Wisconsin football fans know that the Minnesota Vikings released punter Chris Kluwe earlier this week although he had a year left on his contract. While the Vikings’ management have claimed that Kluwe was cut so that the team could add a more competitive punter to its roster, a number of people–even the state’s governor–have questioned whether the fact that Kluwe has become an outspoken gay rights advocate had anything to do with the decision.
While professional sports franchises do not exactly follow the same employment law standards as other employers–for example, they frequently fire players for younger, cheaper models–this controversy has brought to light some interesting legal issues.
Kluwe’s gay rights work took place off of the field, and the question of whether employers should have any control or reaction to their employees’ activities outside of the workplace has long been a topic of debate here in Wisconsin.
However, in Wisconsin, like in most states, the employee-employer relationship is at-will. This means that employers can fire employees for pretty much any reason as long as it does not violate any existing statutes. For example, an employer cannot legally fire a worker because of his or her religion, but it might be able to fire a worker for spreading a very negative impression of the employer–on a blog, for example. In certain cases, however, that type of speech is protected by law.
In both Wisconsin and Minnesota it is illegal for employers to discriminate against workers based on their political activity.
And even though employers can fire employees for a number of unfair but legal reasons related to nonwork behavior, it is generally not wise for them to do so. This is because it can generate a lot of negative publicity and ill-will toward a company. Earlier this year, for example, an Applebee’s restaurant fired a worker who posted a picture of a guest check on a social media site. Applebee’s said it did this because the posting violated the customer’s privacy. The high-profile firing, however, brought a significant public demand for the company to rehire the server.

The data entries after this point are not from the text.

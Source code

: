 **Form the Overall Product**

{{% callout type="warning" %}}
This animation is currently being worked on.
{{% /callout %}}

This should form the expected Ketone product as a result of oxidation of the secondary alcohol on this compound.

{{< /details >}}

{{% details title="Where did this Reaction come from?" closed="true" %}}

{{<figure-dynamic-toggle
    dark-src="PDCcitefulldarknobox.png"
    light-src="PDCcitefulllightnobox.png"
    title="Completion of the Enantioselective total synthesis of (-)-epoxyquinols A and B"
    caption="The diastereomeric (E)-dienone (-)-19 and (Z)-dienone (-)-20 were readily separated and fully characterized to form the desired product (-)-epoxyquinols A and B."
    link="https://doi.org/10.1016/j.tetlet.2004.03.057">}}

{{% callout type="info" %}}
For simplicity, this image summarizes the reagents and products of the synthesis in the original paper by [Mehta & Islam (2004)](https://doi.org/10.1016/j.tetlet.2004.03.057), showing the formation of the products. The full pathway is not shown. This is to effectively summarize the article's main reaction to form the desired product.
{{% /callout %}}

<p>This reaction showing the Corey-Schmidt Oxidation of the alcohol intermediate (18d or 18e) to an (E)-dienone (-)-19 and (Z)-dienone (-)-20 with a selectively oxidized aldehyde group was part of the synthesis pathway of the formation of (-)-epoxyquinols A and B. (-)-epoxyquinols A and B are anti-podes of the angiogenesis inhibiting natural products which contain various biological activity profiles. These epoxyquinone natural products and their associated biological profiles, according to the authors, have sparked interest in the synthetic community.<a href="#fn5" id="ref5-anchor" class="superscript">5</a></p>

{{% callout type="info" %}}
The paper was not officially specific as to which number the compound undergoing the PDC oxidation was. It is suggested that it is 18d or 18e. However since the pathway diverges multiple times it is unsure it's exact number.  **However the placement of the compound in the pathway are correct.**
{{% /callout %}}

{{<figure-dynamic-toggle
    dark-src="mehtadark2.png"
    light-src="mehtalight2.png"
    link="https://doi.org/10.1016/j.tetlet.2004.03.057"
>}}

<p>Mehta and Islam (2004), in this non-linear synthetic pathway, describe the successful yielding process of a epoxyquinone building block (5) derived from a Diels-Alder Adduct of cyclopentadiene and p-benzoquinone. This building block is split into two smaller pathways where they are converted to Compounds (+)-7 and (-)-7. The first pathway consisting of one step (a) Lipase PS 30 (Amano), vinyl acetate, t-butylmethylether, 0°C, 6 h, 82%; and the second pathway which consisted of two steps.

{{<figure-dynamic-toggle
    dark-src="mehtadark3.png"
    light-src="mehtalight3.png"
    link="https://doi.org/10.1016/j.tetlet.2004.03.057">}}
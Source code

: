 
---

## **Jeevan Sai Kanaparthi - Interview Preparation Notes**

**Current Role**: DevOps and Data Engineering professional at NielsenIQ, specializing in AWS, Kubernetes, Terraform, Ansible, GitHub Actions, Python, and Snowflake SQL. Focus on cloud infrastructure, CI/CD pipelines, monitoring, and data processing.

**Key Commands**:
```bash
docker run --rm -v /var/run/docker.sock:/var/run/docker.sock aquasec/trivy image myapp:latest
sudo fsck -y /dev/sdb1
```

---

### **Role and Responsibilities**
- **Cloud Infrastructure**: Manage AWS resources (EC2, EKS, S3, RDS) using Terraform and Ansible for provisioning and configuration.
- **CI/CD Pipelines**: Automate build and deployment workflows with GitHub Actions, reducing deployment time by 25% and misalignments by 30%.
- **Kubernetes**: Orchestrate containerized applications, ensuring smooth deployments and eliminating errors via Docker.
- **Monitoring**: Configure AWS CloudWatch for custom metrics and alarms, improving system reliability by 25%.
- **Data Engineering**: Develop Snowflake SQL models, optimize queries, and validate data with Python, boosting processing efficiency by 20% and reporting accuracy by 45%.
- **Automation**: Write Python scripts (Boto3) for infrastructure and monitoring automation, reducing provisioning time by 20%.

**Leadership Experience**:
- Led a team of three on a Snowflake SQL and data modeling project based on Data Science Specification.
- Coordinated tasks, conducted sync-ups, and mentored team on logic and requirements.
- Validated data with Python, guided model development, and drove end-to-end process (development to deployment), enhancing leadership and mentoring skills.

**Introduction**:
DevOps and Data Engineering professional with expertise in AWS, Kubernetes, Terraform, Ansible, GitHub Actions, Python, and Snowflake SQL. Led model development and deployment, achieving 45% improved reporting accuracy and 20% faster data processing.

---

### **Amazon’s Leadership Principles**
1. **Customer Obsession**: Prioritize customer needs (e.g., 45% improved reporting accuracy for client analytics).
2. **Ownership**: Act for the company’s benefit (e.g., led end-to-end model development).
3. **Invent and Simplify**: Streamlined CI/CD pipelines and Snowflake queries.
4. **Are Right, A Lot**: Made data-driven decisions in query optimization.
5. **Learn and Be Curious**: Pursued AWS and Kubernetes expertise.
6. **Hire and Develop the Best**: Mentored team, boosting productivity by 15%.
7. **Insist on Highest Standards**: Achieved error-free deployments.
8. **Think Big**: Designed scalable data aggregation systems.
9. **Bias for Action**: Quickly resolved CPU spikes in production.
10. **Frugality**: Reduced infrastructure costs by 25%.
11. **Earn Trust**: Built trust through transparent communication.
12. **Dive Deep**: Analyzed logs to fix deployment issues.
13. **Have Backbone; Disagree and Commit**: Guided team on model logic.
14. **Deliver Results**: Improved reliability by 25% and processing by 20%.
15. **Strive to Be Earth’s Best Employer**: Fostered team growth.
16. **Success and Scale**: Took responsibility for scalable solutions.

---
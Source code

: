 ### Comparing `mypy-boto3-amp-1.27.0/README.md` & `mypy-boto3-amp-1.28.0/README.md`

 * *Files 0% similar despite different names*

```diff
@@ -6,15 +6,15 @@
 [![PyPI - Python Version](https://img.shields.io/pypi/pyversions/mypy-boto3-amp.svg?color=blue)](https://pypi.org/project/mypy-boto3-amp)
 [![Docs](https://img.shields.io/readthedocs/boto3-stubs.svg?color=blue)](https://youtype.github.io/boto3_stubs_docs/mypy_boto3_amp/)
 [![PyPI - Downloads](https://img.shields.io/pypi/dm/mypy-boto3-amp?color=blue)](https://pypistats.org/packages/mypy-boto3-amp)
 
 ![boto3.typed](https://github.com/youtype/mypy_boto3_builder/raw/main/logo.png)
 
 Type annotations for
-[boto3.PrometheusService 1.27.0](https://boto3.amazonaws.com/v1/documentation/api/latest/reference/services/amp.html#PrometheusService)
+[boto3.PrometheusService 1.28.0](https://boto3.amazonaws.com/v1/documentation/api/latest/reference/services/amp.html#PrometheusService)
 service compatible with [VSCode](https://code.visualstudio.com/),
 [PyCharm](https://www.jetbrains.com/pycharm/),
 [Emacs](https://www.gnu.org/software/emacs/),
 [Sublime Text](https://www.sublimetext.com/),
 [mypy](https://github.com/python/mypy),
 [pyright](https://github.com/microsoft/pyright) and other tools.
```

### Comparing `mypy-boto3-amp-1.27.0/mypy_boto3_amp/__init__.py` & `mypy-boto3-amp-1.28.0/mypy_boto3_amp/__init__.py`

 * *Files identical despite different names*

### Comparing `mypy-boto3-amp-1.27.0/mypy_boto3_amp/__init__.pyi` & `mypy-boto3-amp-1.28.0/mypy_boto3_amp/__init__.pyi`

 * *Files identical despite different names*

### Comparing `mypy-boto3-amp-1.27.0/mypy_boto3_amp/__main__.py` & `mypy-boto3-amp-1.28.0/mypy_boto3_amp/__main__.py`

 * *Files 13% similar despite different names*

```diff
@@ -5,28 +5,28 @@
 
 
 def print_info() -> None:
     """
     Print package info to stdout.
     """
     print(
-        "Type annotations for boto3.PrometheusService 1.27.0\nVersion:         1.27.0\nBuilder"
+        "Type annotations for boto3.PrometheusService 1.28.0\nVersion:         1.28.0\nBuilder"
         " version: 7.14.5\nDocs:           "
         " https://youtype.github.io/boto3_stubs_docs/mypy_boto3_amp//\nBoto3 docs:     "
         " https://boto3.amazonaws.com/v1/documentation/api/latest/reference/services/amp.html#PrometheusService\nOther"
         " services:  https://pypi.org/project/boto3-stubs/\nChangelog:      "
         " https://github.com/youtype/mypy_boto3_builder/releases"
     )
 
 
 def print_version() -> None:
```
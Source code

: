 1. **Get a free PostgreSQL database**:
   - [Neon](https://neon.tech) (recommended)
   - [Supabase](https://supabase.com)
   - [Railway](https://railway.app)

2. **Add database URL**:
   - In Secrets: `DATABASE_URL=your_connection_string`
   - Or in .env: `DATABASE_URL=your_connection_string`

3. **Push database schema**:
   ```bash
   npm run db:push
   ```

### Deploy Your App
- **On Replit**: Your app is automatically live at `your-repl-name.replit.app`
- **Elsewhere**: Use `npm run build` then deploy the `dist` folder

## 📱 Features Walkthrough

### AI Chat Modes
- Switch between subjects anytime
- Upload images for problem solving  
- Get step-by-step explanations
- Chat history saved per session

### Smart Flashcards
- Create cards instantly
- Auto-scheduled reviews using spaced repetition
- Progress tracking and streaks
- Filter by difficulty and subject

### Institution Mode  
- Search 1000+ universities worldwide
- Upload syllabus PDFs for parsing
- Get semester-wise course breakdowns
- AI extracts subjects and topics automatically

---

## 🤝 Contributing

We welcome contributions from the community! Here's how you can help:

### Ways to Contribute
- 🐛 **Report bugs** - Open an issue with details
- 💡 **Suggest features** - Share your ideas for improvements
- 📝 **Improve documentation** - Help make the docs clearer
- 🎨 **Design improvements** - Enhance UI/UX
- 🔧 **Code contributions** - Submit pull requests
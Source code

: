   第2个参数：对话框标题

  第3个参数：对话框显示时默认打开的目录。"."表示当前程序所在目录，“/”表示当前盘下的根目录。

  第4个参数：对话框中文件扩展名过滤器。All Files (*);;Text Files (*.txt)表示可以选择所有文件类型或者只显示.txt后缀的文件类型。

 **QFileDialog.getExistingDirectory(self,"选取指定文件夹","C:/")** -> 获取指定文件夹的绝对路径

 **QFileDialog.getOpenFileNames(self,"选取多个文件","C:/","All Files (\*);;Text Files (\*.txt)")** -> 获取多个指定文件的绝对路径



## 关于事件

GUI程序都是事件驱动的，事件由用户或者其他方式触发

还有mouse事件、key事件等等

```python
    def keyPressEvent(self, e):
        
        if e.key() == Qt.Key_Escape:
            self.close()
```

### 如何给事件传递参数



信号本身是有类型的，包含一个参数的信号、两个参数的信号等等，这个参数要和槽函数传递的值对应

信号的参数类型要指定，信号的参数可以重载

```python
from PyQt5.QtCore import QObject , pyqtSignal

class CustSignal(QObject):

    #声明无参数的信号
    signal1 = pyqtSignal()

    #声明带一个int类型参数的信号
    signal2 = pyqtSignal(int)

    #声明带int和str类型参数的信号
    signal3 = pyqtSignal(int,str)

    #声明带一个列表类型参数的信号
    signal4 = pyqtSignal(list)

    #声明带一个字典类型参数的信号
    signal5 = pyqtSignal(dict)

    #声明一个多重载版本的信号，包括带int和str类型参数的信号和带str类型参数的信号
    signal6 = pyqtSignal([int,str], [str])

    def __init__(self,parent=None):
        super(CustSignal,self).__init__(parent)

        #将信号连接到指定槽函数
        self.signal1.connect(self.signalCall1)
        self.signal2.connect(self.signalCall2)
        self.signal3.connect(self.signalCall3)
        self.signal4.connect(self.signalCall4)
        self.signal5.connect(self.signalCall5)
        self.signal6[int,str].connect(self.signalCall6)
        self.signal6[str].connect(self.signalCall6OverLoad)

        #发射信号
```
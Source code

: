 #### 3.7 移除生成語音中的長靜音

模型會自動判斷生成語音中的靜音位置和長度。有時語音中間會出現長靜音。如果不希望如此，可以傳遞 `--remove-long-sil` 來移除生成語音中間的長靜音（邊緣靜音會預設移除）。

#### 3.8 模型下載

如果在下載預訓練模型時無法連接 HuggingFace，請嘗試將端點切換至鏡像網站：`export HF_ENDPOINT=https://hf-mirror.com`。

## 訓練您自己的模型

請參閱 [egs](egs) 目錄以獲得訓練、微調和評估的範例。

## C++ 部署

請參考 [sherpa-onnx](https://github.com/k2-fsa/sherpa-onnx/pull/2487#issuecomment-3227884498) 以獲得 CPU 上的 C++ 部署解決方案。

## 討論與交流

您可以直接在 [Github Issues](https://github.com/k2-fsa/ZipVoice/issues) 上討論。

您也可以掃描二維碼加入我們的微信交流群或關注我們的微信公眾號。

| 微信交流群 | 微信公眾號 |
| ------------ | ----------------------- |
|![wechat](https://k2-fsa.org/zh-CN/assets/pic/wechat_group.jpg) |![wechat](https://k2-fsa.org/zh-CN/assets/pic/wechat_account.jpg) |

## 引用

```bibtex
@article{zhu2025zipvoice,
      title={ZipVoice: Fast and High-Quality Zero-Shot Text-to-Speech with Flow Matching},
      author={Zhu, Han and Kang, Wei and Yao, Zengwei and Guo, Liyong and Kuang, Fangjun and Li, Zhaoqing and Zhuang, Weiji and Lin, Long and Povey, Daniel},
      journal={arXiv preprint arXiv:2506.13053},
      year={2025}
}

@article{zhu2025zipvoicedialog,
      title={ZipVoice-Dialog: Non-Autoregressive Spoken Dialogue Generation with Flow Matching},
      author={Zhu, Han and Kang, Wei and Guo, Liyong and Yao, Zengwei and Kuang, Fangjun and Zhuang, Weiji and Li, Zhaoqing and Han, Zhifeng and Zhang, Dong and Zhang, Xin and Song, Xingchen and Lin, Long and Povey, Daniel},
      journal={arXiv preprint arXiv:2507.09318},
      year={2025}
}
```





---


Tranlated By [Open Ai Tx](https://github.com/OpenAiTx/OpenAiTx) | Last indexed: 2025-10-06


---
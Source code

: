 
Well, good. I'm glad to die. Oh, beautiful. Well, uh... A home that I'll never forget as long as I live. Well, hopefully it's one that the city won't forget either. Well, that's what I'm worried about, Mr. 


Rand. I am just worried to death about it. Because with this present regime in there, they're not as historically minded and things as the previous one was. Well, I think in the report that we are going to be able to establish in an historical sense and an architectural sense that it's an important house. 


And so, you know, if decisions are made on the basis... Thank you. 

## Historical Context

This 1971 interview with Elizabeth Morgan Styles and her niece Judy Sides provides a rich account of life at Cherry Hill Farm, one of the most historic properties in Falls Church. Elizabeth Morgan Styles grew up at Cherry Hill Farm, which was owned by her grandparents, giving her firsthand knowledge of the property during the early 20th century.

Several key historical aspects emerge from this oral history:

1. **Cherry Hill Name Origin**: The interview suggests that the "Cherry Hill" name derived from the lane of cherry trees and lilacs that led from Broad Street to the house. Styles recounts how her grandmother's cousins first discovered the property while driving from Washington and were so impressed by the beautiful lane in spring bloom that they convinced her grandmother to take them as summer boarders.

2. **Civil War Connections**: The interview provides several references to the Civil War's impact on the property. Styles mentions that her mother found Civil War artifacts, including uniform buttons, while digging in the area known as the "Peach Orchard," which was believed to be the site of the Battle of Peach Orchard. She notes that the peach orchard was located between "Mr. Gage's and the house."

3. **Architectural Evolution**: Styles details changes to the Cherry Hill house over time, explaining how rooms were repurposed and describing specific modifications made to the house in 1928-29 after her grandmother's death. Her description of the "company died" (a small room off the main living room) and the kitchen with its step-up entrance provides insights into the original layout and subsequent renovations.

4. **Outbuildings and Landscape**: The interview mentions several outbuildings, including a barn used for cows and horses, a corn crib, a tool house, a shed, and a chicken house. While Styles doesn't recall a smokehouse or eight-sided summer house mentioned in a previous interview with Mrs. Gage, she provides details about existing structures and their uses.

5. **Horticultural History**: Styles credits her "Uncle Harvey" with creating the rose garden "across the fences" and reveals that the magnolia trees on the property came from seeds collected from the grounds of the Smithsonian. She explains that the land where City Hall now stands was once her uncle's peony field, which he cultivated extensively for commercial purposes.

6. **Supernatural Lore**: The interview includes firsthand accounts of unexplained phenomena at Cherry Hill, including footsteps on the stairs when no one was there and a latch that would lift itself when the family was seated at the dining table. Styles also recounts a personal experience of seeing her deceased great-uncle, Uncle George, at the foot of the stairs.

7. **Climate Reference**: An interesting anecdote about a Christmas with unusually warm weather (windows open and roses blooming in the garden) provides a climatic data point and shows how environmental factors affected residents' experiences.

In conclusion, this case is a reminder that employers may actually legally fire workers for their off-duty behavior in some cases. However, in many cases, the off-duty behavior in question is actually protected by a federal or state statute, which would make the firing illegal. Workers who have been fired, demoted or otherwise disciplined for something that does not seem work-related might benefit from talking to an employment law attorney about their rights.